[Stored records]
________________

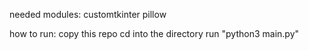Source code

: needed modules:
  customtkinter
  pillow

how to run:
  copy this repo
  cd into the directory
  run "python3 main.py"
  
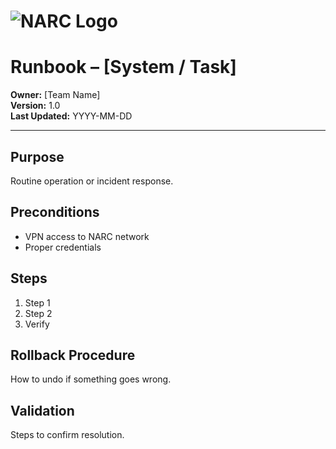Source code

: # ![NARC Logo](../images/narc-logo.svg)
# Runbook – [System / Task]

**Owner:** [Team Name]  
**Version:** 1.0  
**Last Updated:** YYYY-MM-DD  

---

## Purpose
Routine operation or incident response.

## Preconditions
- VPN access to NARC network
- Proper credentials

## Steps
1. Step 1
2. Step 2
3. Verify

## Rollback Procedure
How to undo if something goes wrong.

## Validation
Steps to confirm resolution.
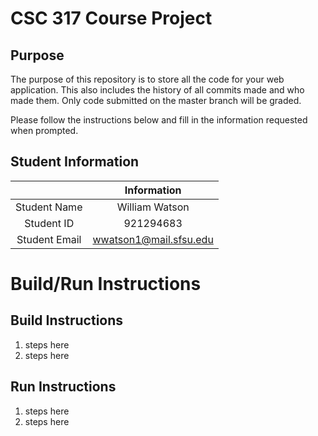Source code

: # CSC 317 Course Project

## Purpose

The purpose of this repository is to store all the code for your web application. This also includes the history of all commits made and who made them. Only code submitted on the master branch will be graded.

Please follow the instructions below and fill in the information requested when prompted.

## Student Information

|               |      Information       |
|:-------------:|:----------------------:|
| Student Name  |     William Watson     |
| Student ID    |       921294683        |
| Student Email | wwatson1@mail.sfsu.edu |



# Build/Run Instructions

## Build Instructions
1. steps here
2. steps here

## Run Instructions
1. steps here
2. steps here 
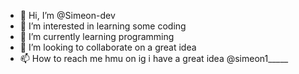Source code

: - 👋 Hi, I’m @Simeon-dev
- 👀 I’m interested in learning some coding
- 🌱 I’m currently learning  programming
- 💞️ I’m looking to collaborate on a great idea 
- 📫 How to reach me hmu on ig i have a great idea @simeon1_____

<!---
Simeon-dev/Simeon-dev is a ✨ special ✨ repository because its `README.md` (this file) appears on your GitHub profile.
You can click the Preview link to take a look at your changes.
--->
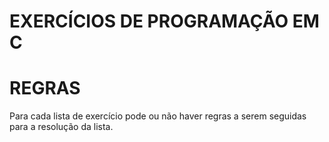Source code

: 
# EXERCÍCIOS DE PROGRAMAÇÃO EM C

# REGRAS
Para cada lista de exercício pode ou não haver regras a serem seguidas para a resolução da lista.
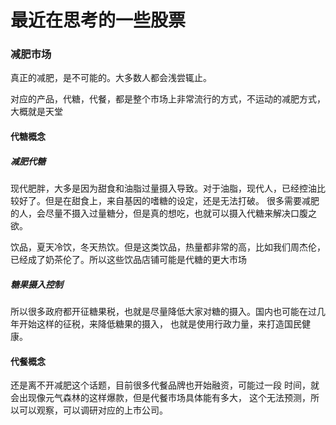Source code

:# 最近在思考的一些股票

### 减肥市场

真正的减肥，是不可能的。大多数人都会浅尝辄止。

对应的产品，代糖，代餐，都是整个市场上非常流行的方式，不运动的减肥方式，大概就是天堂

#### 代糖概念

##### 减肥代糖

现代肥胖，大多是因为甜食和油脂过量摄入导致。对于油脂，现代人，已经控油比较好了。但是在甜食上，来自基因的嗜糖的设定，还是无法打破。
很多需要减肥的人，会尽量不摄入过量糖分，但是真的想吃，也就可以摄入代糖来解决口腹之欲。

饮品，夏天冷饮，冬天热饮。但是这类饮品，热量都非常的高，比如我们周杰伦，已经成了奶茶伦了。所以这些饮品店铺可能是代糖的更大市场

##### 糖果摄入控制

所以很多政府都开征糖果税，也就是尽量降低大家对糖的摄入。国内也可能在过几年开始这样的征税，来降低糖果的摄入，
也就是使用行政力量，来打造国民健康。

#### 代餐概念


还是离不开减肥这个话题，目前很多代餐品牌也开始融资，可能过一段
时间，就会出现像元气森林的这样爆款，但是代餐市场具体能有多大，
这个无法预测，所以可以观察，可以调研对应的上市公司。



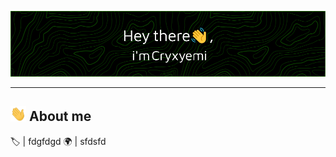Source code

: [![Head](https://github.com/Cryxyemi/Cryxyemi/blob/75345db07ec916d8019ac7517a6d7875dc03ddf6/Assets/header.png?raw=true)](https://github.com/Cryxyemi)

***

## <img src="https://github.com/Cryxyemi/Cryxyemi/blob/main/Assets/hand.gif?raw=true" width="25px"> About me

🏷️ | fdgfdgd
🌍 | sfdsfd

________________

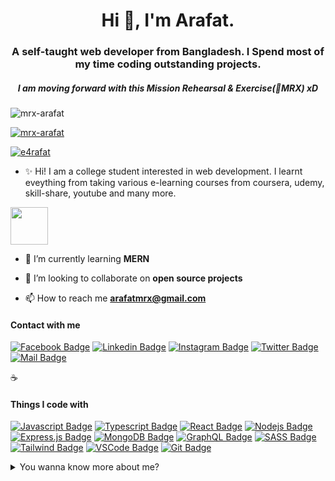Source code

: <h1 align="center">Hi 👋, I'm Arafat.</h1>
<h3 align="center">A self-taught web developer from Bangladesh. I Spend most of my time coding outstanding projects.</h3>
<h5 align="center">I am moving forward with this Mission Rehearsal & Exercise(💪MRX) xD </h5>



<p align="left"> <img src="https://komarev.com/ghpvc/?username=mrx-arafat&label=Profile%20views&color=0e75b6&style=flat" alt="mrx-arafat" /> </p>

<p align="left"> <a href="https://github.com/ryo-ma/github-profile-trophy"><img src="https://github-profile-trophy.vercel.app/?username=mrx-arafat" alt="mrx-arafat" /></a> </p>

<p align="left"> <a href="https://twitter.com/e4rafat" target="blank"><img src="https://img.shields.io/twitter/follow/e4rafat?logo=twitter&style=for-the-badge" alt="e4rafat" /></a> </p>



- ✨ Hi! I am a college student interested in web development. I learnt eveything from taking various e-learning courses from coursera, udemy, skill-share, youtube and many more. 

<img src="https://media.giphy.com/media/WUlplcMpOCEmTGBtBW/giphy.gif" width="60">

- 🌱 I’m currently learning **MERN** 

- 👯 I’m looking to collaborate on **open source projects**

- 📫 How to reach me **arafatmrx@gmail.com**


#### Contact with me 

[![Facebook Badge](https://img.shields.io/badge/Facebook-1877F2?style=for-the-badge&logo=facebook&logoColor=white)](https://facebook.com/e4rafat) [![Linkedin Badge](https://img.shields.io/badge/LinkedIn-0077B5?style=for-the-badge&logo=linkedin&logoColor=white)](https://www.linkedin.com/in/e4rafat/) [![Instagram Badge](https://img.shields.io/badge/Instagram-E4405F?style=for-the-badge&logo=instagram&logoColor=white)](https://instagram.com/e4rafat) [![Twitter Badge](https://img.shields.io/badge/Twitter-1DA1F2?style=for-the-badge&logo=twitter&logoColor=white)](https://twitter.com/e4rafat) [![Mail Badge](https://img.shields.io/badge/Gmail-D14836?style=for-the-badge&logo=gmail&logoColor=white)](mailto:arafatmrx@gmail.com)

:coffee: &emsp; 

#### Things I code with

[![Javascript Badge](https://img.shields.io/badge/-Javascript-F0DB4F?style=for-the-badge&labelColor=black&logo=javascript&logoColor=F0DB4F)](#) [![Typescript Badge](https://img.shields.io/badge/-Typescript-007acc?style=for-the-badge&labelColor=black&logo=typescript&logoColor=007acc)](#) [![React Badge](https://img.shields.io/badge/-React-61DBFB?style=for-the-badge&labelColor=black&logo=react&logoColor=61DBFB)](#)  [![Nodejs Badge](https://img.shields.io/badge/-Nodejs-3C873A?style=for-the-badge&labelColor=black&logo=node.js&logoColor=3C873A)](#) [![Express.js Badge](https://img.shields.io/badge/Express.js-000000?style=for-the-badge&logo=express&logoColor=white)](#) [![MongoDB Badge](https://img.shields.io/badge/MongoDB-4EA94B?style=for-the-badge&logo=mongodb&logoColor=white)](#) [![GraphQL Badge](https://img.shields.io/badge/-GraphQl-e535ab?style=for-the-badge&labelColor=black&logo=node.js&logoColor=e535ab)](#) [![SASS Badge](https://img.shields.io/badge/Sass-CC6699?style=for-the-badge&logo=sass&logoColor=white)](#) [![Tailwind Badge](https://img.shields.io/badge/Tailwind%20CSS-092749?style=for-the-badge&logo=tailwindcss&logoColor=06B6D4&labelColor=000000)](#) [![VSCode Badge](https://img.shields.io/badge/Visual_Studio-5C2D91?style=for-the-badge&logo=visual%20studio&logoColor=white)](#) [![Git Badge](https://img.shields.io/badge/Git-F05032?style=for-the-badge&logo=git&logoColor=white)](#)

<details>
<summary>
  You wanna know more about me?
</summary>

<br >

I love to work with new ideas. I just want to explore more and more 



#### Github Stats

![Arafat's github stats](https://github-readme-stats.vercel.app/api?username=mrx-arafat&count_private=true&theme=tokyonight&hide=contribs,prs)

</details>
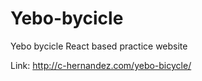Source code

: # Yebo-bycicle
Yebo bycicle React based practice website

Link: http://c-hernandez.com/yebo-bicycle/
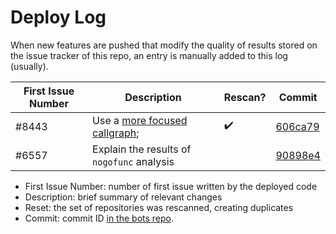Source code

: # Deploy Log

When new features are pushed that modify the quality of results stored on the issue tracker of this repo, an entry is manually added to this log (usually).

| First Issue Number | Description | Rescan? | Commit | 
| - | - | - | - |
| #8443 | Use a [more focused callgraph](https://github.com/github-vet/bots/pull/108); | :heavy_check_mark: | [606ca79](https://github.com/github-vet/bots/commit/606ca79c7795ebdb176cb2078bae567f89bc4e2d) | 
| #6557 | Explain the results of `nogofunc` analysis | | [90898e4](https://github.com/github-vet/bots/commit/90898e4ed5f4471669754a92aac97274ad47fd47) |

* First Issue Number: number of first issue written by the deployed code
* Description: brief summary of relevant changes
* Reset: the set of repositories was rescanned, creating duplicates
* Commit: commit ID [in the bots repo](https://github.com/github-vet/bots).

________________

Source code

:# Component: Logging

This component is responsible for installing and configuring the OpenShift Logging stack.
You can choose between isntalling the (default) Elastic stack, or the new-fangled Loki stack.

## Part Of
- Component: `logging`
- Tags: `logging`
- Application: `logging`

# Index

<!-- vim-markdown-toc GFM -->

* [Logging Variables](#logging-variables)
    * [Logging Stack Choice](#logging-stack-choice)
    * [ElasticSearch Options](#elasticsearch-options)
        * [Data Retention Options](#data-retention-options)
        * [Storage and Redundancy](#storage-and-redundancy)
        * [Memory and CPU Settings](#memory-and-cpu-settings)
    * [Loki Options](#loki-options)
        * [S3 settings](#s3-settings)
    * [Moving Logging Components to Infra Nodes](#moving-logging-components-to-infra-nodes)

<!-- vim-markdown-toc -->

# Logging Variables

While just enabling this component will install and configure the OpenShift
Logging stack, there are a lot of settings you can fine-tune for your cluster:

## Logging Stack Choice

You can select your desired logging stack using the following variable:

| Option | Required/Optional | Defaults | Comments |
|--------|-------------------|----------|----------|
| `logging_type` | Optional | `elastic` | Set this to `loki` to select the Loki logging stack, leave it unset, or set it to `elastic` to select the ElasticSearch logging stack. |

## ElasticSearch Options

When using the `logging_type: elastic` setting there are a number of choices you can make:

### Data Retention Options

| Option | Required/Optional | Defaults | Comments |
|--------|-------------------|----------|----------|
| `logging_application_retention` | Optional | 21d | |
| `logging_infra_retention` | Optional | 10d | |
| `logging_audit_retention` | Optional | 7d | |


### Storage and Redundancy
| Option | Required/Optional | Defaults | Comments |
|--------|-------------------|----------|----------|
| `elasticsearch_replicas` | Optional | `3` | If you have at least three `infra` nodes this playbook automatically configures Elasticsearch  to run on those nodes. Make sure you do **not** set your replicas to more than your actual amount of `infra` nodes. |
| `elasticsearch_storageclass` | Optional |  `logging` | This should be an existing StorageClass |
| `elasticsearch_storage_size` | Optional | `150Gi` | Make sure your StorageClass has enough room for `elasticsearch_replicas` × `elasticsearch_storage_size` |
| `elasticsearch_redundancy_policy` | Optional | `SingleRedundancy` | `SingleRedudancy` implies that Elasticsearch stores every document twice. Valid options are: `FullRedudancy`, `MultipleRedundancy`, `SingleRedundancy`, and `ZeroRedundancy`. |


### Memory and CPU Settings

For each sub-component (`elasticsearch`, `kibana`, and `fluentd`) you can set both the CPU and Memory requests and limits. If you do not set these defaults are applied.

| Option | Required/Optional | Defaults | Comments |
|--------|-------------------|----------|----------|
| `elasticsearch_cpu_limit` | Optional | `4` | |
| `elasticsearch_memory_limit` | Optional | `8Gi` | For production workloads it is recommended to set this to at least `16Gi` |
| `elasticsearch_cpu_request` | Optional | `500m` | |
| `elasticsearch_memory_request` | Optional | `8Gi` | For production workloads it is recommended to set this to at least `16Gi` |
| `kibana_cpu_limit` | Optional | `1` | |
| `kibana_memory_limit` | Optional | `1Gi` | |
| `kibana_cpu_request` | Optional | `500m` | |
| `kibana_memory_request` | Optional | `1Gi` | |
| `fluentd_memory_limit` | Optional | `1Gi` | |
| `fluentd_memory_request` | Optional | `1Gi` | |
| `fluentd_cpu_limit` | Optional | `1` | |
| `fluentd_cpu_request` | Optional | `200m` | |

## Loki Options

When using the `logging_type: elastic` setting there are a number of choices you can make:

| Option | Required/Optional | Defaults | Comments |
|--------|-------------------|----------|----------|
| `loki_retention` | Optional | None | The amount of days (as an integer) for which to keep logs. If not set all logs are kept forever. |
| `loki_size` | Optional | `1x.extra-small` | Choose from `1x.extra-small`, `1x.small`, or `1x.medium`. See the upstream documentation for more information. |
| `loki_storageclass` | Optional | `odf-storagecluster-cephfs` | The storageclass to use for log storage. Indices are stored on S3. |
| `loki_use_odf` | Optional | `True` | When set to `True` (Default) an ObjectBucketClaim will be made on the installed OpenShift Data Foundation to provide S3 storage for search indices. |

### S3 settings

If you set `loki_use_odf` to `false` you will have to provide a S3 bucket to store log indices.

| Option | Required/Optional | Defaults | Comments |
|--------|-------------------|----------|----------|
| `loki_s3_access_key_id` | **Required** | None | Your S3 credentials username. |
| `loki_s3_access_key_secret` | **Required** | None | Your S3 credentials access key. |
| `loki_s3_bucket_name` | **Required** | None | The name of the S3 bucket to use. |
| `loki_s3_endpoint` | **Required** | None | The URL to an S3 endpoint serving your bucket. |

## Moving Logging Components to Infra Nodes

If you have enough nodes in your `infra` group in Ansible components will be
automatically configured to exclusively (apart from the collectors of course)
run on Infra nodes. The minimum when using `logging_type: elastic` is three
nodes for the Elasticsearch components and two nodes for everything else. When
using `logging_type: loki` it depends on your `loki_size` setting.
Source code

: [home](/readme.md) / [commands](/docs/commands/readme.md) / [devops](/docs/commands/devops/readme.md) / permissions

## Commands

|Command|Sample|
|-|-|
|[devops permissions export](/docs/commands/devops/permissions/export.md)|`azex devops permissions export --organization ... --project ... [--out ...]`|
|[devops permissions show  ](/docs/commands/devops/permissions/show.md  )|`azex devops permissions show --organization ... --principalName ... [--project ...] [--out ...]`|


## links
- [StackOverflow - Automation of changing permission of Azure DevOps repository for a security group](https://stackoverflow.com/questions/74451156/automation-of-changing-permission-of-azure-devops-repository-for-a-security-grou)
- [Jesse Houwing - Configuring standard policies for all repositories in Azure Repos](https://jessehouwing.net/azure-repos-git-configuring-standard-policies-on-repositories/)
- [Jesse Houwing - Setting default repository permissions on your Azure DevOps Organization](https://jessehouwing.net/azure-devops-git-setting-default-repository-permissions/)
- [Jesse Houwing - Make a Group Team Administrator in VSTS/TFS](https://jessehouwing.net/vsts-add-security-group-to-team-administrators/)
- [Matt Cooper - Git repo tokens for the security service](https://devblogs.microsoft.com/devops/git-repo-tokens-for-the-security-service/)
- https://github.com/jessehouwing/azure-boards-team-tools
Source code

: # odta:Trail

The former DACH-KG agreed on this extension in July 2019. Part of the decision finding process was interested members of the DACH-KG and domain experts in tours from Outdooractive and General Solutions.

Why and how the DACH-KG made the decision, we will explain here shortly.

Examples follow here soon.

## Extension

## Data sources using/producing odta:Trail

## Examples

________________

[WHAT YOU NEED TO DO] Check each line of the records above for the string "production", and report every line that has it.

[ANSWER BOX]
| `elasticsearch_memory_limit` | Optional | `8Gi` | For production workloads it is recommended to set this to at least `16Gi` |
| `elasticsearch_memory_request` | Optional | `8Gi` | For production workloads it is recommended to set this to at least `16Gi` |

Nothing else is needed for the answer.